Code to generate this table is available in how_to_create_plots_and_tables.md.

Datasets

We used various linear and non-linear synthetic datasets. The exact definitions are available in src/dataset_utils.py. We did not add noise.

Name	Additional Details	Definition
Regression NI 1/1	A random linear regression dataset with 1 informative variable and 1 total variable	Please check sklearn
Regression NI 1/2	A random linear regression dataset with 1 informative variable and 2 total variables	Please check sklearn
Regression NI 1/3	A random linear regression dataset with 1 informative variable and 3 total variables	Please check sklearn
Regression NI 2/2	A random linear regression dataset with 2 informative variables and 2 total variables	Please check sklearn
Regression NI 2/3	A random linear regression dataset with 2 informative variables and 3 total variables	Please check sklearn
Regression NI 3/3	A random linear regression dataset with 3 informative variables and 3 total variables	Please check sklearn
Friedman #1	The Friedman #1 dataset (sklearn)	$10 sin(x_0 x_1 \pi) + 20 \cdot (x_2 - 0.5) ^ 2 + 10 x_3 + 5 x_4$
Friedman #2	The Friedman #2 dataset (sklearn)	$\sqrt{x_0 ^ 2 + (x_1 * x_2 - \frac{1}{x_1 x_3}) ^ 2}$
Friedman #3	The Friedman #3 dataset (sklearn)	$arctan(\frac{x_1 * x_2 - \frac{1}{x_1 * x_3}}{x_0})$
Original #1	A dataset with a single input variable, similar to a line with oscillations (by adding `sin` and `cos`)	$x + 10sin(\frac{5\pi x}{100}) + 10cos(\frac{6\pi x}{100})$
Original #2	A dataset inspired by Friedman #2, but changing the domain of the input variable and some operants (e.g., $^2 \rightarrow ^4$)	$(x_0 ^ 4 + (x_1 * x_2 - \frac{2}{\sqrt{x_1} * \sqrt{x_3}})^2) ^ \frac{3}{4}$
Original #3	Trying more operands (e.g., $e^x$)	$e ^ {x_0} + \frac{x_1 x_2}{\sqrt{x_3}} + (x_0 x_3) ^ \frac{3}{2}$
Original #4	Trying more operands together (sin, cos, log, sqrt, fractions)	$\frac{x_1}{10} sin(x_0) + \frac{x_0}{10} cos(x_1) + \frac{\sqrt{x_0} log(x_1)}{\sqrt{x_1} log(x_0)}$
Original #5	Trying softmax	`100 * softmax(x/10, axis=-1).max(axis=-1)`
Simple NN 1	Initializing a random neural network and running it over random input. The output is considered gold	See `get_random_nn1` in `src/dataset_utils.py`
Transformer 1	Initializing a random transformer encoder block and running random data. The output is considered gold	See `get_random_transformer` in `src/dataset_utils.py`
Character	Mapping random characters (e.g., `a`) to a numeric value. Then sampling a vector to map back the characters	See `get_character_regression` in `src/dataset_utils.py`

Real-World Datasets

The camera ready version of the paper (publicly available since September 3rd link) contains results with five real-world datasets:

Liver Disorders (UCI id=60)
Real Estate Valuation (UCI id=477)
Diabetes (from sklearn)
Servo (UCI id=87)
Movies (UCI id=424)

Overall, LLMs perform well on these datasets as well. For example, GPT-4 ranks 6th on Liver Disorders. Please see Appendix I) for additional details.

Results At A Glance

The heatmap below is structured into 3 blocks: (1) LLMs (left), (2) Traditional Supervised Methods (middle), and (3) Unsupervised baseline (right). Each model had access to the same dataset, containing 50 (input, output) examples and was asked to predict the output corresponding to the same test sample. The performance is averaged across 100 random runs.
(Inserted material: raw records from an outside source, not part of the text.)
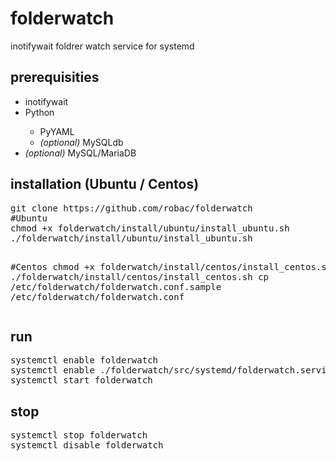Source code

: # folderwatch
inotifywait foldrer watch service for systemd

<h2>prerequisities</h2>
  <ul>
    <li>inotifywait</li>
    <li>Python</li>    
      <ul>
        <li>PyYAML</li>
        <li><i>(optional)</i> MySQLdb</li>
      </ul>  
    <li><i>(optional)</i> MySQL/MariaDB</li>
  </ul>
  <h2>installation (Ubuntu / Centos)</h2>
    <pre>
git clone https://github.com/robac/folderwatch
#Ubuntu
chmod +x folderwatch/install/ubuntu/install_ubuntu.sh
./folderwatch/install/ubuntu/install_ubuntu.sh

#Centos
chmod +x folderwatch/install/centos/install_centos.sh
./folderwatch/install/centos/install_centos.sh
cp /etc/folderwatch/folderwatch.conf.sample /etc/folderwatch/folderwatch.conf</pre>
  <h2>run</h2>
    <pre>
systemctl enable folderwatch 
systemctl enable ./folderwatch/src/systemd/folderwatch.service
systemctl start folderwatch </pre>

  <h2>stop</h2>
    <pre>
systemctl stop folderwatch 
systemctl disable folderwatch </pre>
Overall, LLMs generally outperform the unsupervised heuristics, suggesting that the in-context learning mechanism is more complex than such simple heuristics.
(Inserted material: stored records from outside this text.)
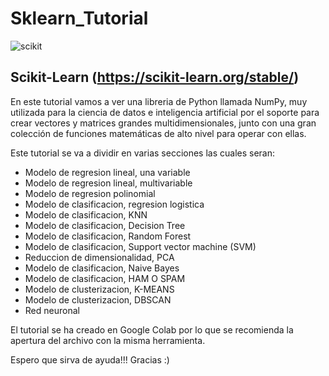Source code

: # Sklearn_Tutorial

![scikit](https://github.com/Vozmediano/Sklearn_Tutorial/assets/140751734/276235a7-5023-4d49-95e2-c0ae17c9f438)

## Scikit-Learn (https://scikit-learn.org/stable/)

En este tutorial vamos a ver una libreria de Python llamada NumPy, muy utilizada para la ciencia de datos e inteligencia artificial por el soporte para crear vectores y matrices grandes multidimensionales, junto con una gran colección de funciones matemáticas de alto nivel para operar con ellas.

Este tutorial se va a dividir en varias secciones las cuales seran:

- Modelo de regresion lineal, una variable
- Modelo de regresion lineal, multivariable
- Modelo de regresion polinomial
- Modelo de clasificacion, regresion logistica
- Modelo de clasificacion, KNN
- Modelo de clasificacion, Decision Tree
- Modelo de clasificacion, Random Forest
- Modelo de clasificacion, Support vector machine (SVM)
- Reduccion de dimensionalidad, PCA
- Modelo de clasificacion, Naive Bayes
- Modelo de clasificacion, HAM O SPAM
- Modelo de clusterizacion, K-MEANS
- Modelo de clusterizacion, DBSCAN
- Red neuronal

El tutorial se ha creado en Google Colab por lo que se recomienda la apertura del archivo con la misma herramienta.

Espero que sirva de ayuda!!! Gracias :)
Certain LLMs, both private (e.g., Claude 3 Opus, GPT-4) and open (e.g., DBRX) can outperform supervised methods such as KNN, Gradient Boosting, or Random Forest. For example, except on the datasets derived from neural networks (and Original 4), Claude 3 Opus outperforms KNN, Gradient Boosting, and Random Forest on all datasets. This strong performance persists until at least 500 examples (Appendix O in the arxiv paper).

Rank Heatmap

Adaptation

Borrowing from the Online Learning community, we empirically analyze how the cumulative regret (i.e., cumulative loss) grows with respect to the time step (number of examples in context). We ran up to 100 time steps and average the results across 3 random runs. We included in Appendix O in the arxiv paper how the performance of GPT-4 scales with up to 500 examples. GPT-4 still performs well. For example, it outperforms Random Forest in 92% of the cases.

Best curve fit table:

model	friedman1	friedman2	friedman3	original1	original2	regression_ni13	regression_ni22
Claude 3 Opus	linear	sqrt	sqrt	log	sqrt	log	log
GPT-4	linear	sqrt	sqrt	log	sqrt	log	sqrt
DBRX	linear	log	linear	log	sqrt	sqrt	sqrt
Mixtral 8x7B	linear	linear	linear	sqrt	linear	linear	sqrt
AdaBoost	linear	sqrt	linear	sqrt	sqrt	sqrt	sqrt
Gradient Boosting	sqrt	sqrt	linear	log	sqrt	log	sqrt
Linear Regression	linear	linear	linear	linear	linear	log	log
Linear Regression + Poly	sqrt	log	log	linear	log	log	log
Random Forest	linear	sqrt	linear	sqrt	sqrt	sqrt	linear

Claude 3 Opus on Original 1

Can it be contamination?

To answer this question we: (1) tested the models on datasets where we wrote the underlying functions ourselves; (2) used models like Falcon where the training data is openly available; (3) analyzed whether the performance changes if the LLMs know the dataset name.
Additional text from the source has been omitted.